-- YOUR ASSIGNMENT --
Retype word for word the first line of the listing and each line after it up to the line with "the user interacts.", with the pictures taken out.

-- RECORDS SUPPLIED --
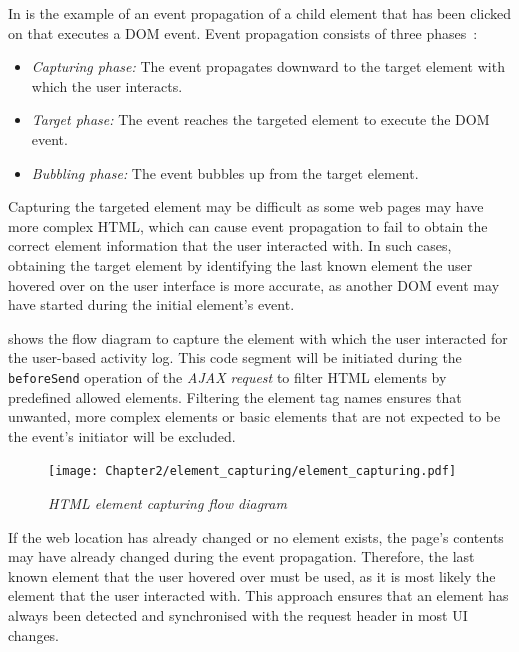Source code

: In  is the example of an event propagation of a child element that has been clicked on that executes a DOM event. Event propagation consists of three phases~\cite{EventBubbling}:

\begin{itemize}
	\item \textit{Capturing phase:} The event propagates downward to the target element with which the user interacts.
	\item \textit{Target phase:} The event reaches the targeted element to execute the DOM event.
	\item \textit{Bubbling phase:} The event bubbles up from the target element.
\end{itemize}

Capturing the targeted element may be difficult as some web pages may have more complex HTML, which can cause event propagation to fail to obtain the correct element information that the user interacted with. In such cases, obtaining the target element by identifying the last known element the user hovered over on the user interface is more accurate, as another DOM event may have started during the initial element's event.\par {} shows the flow diagram to capture the element with which the user interacted for the user-based activity log. This code segment will be initiated during the \texttt{beforeSend} operation of the \textit{AJAX request} to filter HTML elements by predefined allowed elements. Filtering the element tag names ensures that unwanted, more complex elements or basic elements that are not expected to be the event's initiator will be excluded. 

\begin{figure}[!htb]
	\centering %
	\texttt{[image: Chapter2/element\_capturing/element\_capturing.pdf]}
	\caption[HTML element capturing flow diagram]
	{\textit{HTML element capturing flow diagram}}\label{fig:ch3_element_event_capturing}
\end{figure}

If the web location has already changed or no element exists, the page's contents may have already changed during the event propagation. Therefore, the last known element that the user hovered over must be used, as it is most likely the element that the user interacted with. This approach ensures that an element has always been detected and synchronised with the request header in most UI changes.

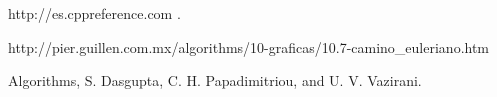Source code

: \documentclass[es]{ifirak}
\begin{document}
\begin{thebibliography}{arauak}
	
	 http://es.cppreference.com .
	
	 http://pier.guillen.com.mx/algorithms/10-graficas/10.7-camino\_euleriano.htm
	
	 Algorithms, S. Dasgupta, C. H. Papadimitriou, and U. V. Vazirani.
	
\end{thebibliography}
\end{document}
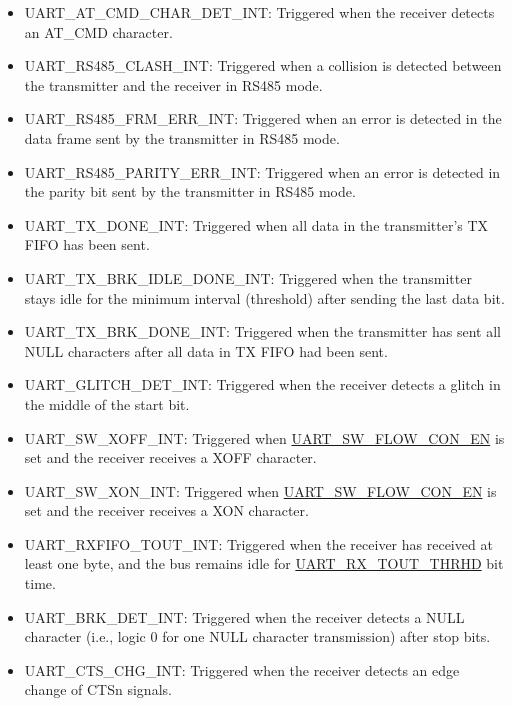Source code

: \documentclass[main\_\_EN.tex]{subfiles}
\begin{document}
\begin{itemize}
\item \label{int:UARTATCMDCHARDETINT}UART\_AT\_CMD\_CHAR\_DET\_INT: Triggered when the receiver detects an AT\_CMD character.
\item \label{int:UARTRS485CLASHINT}UART\_RS485\_CLASH\_INT: Triggered when a collision is detected between the transmitter and the receiver in RS485 mode.
\item \label{int:UARTRS485FRMERRINT}UART\_RS485\_FRM\_ERR\_INT: Triggered when an error is detected in the data frame sent by the transmitter in RS485 mode.
\item \label{int:UARTRS485PARITYERRINT}UART\_RS485\_PARITY\_ERR\_INT: Triggered when an error is detected in the parity bit sent by the transmitter in RS485 mode.
\item \label{int:UARTTXDONEINT}UART\_TX\_DONE\_INT: Triggered when all data in the transmitter's TX FIFO has been sent.
\item \label{int:UARTTXBRKIDLEDONEINT}UART\_TX\_BRK\_IDLE\_DONE\_INT: Triggered when the transmitter stays idle for the minimum interval (threshold) after sending the last data bit.
\item \label{int:UARTTXBRKDONEINT}UART\_TX\_BRK\_DONE\_INT: Triggered when the transmitter has sent all NULL characters after all data in TX FIFO had been sent.
\item \label{int:UARTGLITCHDETINT}UART\_GLITCH\_DET\_INT: Triggered when the receiver detects a glitch in the middle of the start bit.
\item \label{int:UARTSWXOFFINT}UART\_SW\_XOFF\_INT: Triggered when \hyperref[fielddesc:UARTSWFLOWCONEN]{UART\_SW\_FLOW\_CON\_EN} is set and the receiver receives a XOFF character.
\item \label{int:UARTSWXONINT}UART\_SW\_XON\_INT: Triggered when \hyperref[fielddesc:UARTSWFLOWCONEN]{UART\_SW\_FLOW\_CON\_EN} is set and the receiver receives a XON character.
\item \label{int:UARTRXFIFOTOUTINT}UART\_RXFIFO\_TOUT\_INT: Triggered when the receiver has received at least one byte, and the bus remains idle for \hyperref[fielddesc:UARTRXTOUTTHRHD]{UART\_RX\_TOUT\_THRHD} bit time.
\item \label{int:UARTBRKDETINT}UART\_BRK\_DET\_INT: Triggered when the receiver detects a NULL character (i.e., logic 0 for one NULL character transmission) after stop bits.
\item \label{int:UARTCTSCHGINT}UART\_CTS\_CHG\_INT: Triggered when the receiver detects an edge change of CTSn signals.

\end{itemize}
\end{document}
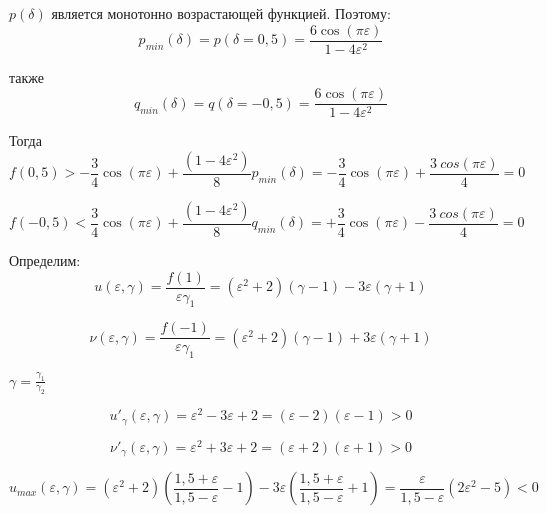 $p(\delta)$ является монотонно возрастающей функцией. Поэтому:
\begin{equation}
	\label{eq:equation44}
	p_{min}(\delta) = p(\delta = 0,5) = \frac{6 \cos(\pi  \varepsilon)}{1-4\varepsilon ^2}
\end{equation}

также
\begin{equation}
	\label{eq:equation45}
	q_{min}(\delta) = q(\delta = -0,5) = \frac{6 \cos(\pi  \varepsilon)}{1-4\varepsilon ^2}
\end{equation}

Тогда
\begin{equation}
	\label{eq:equation46}
	f(0,5) > -\frac{3}{4} \cos (\pi \varepsilon) + \frac{(1-4 \varepsilon ^2)}{8} p_{min} (\delta) = - \frac{3}{4} \cos(\pi \varepsilon) + \frac{3 \ cos(\pi \varepsilon)}{4} = 0 
\end{equation}

\begin{equation}
	\label{eq:equation47}
	f(-0,5) < \frac{3}{4} \cos (\pi \varepsilon) + \frac{(1-4 \varepsilon ^2)}{8} q_{min} (\delta) = + \frac{3}{4} \cos(\pi \varepsilon) - \frac{3 \ cos(\pi \varepsilon)}{4} = 0 
\end{equation}

Определим:
\begin{equation}
	\label{eq:equation48}
	u(\varepsilon, \gamma) = \frac{f(1)}{\varepsilon \gamma_1} = (\varepsilon ^2 + 2) (\gamma - 1) - 3\varepsilon (\gamma + 1)
\end{equation}

\begin{equation}
	\label{eq:equation49}
	\nu(\varepsilon, \gamma) = \frac{f(-1)}{\varepsilon \gamma_1} = (\varepsilon ^2 + 2) (\gamma - 1) + 3\varepsilon (\gamma + 1)
\end{equation}

$\gamma = \frac{\gamma_1}{\gamma_2}$

\begin{equation}
	\label{eq:equation50}
	u'_{\gamma}(\varepsilon, \gamma) = \varepsilon^2 - 3\varepsilon + 2 = (\varepsilon - 2)(\varepsilon -1) >0
\end{equation}

\begin{equation}
	\label{eq:equation51}
	{\nu}'_\gamma
	(\varepsilon, \gamma) = \varepsilon^2 + 3\varepsilon + 2 = (\varepsilon + 2)(\varepsilon + 1) >0
\end{equation}


\begin{equation}
	\label{eq:equation52}
	u _{max}(\varepsilon, \gamma) =
	\left( {\varepsilon^2+2} \right) 
	\left( {\frac{1,5+\varepsilon}{1,5-\varepsilon}-1} \right) - 3 \varepsilon 
	\left( {\frac{1,5+\varepsilon}{1,5-\varepsilon}+1} \right) = \frac{\varepsilon}{1,5-\varepsilon}(2\varepsilon^2 - 5) < 0
\end{equation}

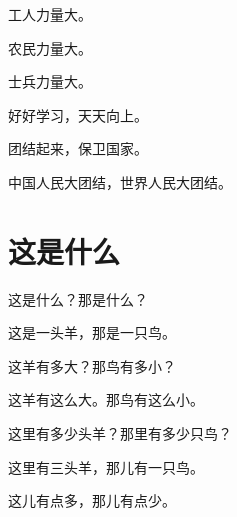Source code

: \documentclass[12pt,UTF-8,openany]{ctexbook}
\begin{document}
\begin{large}
    
    工人力量大。
    
    农民力量大。
    
    士兵力量大。
    
    好好学习，天天向上。
    
    团结起来，保卫国家。
    
    中国人民大团结，世界人民大团结。
    
\end{large}


\clearpage

\begin{center}
    
    
\end{center}


\hanzibox{}\hanzibox{}\hanzibox{}\hanzibox{}\hspace{1em}\hanzibox{}\hanzibox{}\hanzibox{}\hanzibox{}

\hanzibox{}\hanzibox{}\hanzibox{}\hanzibox{}\hspace{1em}\hanzibox{}\hanzibox{}\hanzibox{}\hanzibox{}

\hanzibox{}\hanzibox{}\hanzibox{}\hanzibox{}\hspace{1em}\hanzibox{}\hanzibox{}\hanzibox{}\hanzibox{}

\hanzibox{}\hanzibox{}\hanzibox{}\hanzibox{}\hspace{1em}\hanzibox{}\hanzibox{}\hanzibox{}\hanzibox{}

\hanzibox{}\hanzibox{}\hanzibox{}\hanzibox{}\hspace{1em}




\chapter{这是什么}

\begin{large}
    
    这是什么？那是什么？
    
    这是一头羊，那是一只鸟。
    
    这羊有多大？那鸟有多小？
    
    这羊有这么大。那鸟有这么小。
    
    这里有多少头羊？那里有多少只鸟？
    
    这里有三头羊，那儿有一只鸟。
    
    这儿有点多，那儿有点少。
    
\end{large}
\end{document}
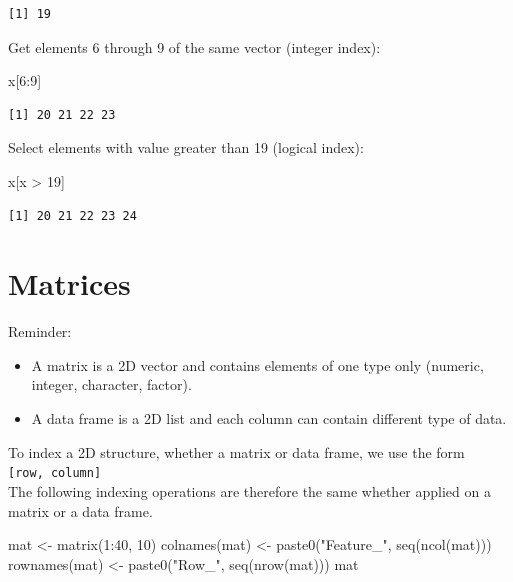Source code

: \documentclass[
]{book}
\newenvironment{Shaded}{\begin{snugshade}}{\end{snugshade}}
\newcommand{\DecValTok}[1]{\textcolor[rgb]{0.00,0.00,0.81}{#1}}
\newcommand{\FunctionTok}[1]{\textcolor[rgb]{0.00,0.00,0.00}{#1}}
\newcommand{\NormalTok}[1]{#1}
\newcommand{\OtherTok}[1]{\textcolor[rgb]{0.56,0.35,0.01}{#1}}
\newcommand{\SpecialCharTok}[1]{\textcolor[rgb]{0.00,0.00,0.00}{#1}}
\newcommand{\StringTok}[1]{\textcolor[rgb]{0.31,0.60,0.02}{#1}}
\providecommand{\tightlist}{%
  \setlength{\itemsep}{0pt}\setlength{\parskip}{0pt}}
\begin{document}
\begin{verbatim}
[1] 19
\end{verbatim}

Get elements 6 through 9 of the same vector (integer index):

\begin{Shaded}
\begin{Highlighting}[]
\NormalTok{x[}\DecValTok{6}\SpecialCharTok{:}\DecValTok{9}\NormalTok{]}
\end{Highlighting}
\end{Shaded}

\begin{verbatim}
[1] 20 21 22 23
\end{verbatim}

Select elements with value greater than 19 (logical index):

\begin{Shaded}
\begin{Highlighting}[]
\NormalTok{x[x }\SpecialCharTok{\textgreater{}} \DecValTok{19}\NormalTok{]}
\end{Highlighting}
\end{Shaded}

\begin{verbatim}
[1] 20 21 22 23 24
\end{verbatim}

\hypertarget{indexmatrices}{%
\section{Matrices}\label{indexmatrices}}

Reminder:

\begin{itemize}
\tightlist
\item
  A matrix is a 2D vector and contains elements of one type only (numeric, integer, character, factor).\\
\item
  A data frame is a 2D list and each column can contain different type of data.
\end{itemize}

To index a 2D structure, whether a matrix or data frame, we use the form \texttt{{[}row,\ column{]}}\\
The following indexing operations are therefore the same whether applied on a matrix or a data frame.

\begin{Shaded}
\begin{Highlighting}[]
\NormalTok{mat }\OtherTok{\textless{}{-}} \FunctionTok{matrix}\NormalTok{(}\DecValTok{1}\SpecialCharTok{:}\DecValTok{40}\NormalTok{, }\DecValTok{10}\NormalTok{)}
\FunctionTok{colnames}\NormalTok{(mat) }\OtherTok{\textless{}{-}} \FunctionTok{paste0}\NormalTok{(}\StringTok{"Feature\_"}\NormalTok{, }\FunctionTok{seq}\NormalTok{(}\FunctionTok{ncol}\NormalTok{(mat)))}
\FunctionTok{rownames}\NormalTok{(mat) }\OtherTok{\textless{}{-}} \FunctionTok{paste0}\NormalTok{(}\StringTok{"Row\_"}\NormalTok{, }\FunctionTok{seq}\NormalTok{(}\FunctionTok{nrow}\NormalTok{(mat)))}
\NormalTok{mat}
\end{Highlighting}
\end{Shaded}
\end{document}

-- RESULT --
Source code

: In  is the example of an event propagation of a child element that has been clicked on that executes a DOM event. Event propagation consists of three phases~\cite{EventBubbling}:

\begin{itemize}
	\item \textit{Capturing phase:} The event propagates downward to the target element with which the user interacts.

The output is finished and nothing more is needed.